- [DATA FOR ANALYSIS]
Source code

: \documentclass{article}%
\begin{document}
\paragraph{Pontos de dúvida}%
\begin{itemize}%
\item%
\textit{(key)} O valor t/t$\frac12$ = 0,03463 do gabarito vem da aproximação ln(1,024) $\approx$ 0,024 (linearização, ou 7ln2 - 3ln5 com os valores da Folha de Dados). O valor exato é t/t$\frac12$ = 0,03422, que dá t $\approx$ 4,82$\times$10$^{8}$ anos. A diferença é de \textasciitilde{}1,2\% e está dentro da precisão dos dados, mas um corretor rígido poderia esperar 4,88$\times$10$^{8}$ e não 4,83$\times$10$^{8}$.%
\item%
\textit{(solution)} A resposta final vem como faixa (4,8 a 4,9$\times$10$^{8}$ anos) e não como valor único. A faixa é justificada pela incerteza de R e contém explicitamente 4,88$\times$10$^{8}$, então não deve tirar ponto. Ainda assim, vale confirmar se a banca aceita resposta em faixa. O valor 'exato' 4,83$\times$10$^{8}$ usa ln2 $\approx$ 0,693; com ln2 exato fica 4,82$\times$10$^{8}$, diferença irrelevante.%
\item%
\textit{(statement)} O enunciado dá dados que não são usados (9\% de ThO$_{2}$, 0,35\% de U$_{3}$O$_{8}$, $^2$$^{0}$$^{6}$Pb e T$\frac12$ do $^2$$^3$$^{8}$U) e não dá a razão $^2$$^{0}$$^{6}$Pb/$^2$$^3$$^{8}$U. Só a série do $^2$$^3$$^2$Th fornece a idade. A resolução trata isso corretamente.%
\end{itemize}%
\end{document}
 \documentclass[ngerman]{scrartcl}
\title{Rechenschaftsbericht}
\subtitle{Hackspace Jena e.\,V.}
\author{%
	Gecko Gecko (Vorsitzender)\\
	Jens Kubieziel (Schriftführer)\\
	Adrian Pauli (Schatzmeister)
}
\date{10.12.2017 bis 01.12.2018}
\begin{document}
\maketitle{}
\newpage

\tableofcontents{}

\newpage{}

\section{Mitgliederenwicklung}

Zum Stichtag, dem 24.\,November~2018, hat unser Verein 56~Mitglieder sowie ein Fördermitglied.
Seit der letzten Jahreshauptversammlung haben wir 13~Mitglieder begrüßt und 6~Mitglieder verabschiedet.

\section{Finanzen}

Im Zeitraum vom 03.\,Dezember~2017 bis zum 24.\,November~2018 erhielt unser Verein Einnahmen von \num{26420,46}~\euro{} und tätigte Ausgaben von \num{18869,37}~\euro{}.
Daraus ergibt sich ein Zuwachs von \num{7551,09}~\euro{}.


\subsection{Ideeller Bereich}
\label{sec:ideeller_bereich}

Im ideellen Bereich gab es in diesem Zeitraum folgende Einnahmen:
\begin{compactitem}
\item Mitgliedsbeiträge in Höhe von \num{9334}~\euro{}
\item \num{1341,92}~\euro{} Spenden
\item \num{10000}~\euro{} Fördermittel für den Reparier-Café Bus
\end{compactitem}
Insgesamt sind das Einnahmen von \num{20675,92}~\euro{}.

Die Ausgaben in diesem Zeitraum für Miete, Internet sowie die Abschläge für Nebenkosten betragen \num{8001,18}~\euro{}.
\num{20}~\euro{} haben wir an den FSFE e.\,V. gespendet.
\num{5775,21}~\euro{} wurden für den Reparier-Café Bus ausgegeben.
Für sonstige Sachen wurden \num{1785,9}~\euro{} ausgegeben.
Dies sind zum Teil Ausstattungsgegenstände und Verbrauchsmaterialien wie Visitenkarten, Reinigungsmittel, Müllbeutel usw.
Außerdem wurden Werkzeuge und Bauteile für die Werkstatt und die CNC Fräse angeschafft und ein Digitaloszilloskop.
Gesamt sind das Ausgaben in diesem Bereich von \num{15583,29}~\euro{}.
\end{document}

- [WHAT THE TASK ASKS] All that is needed is the number of lines in the listing holding the word "diesem".

- [EXERCISE SOLUTION] 3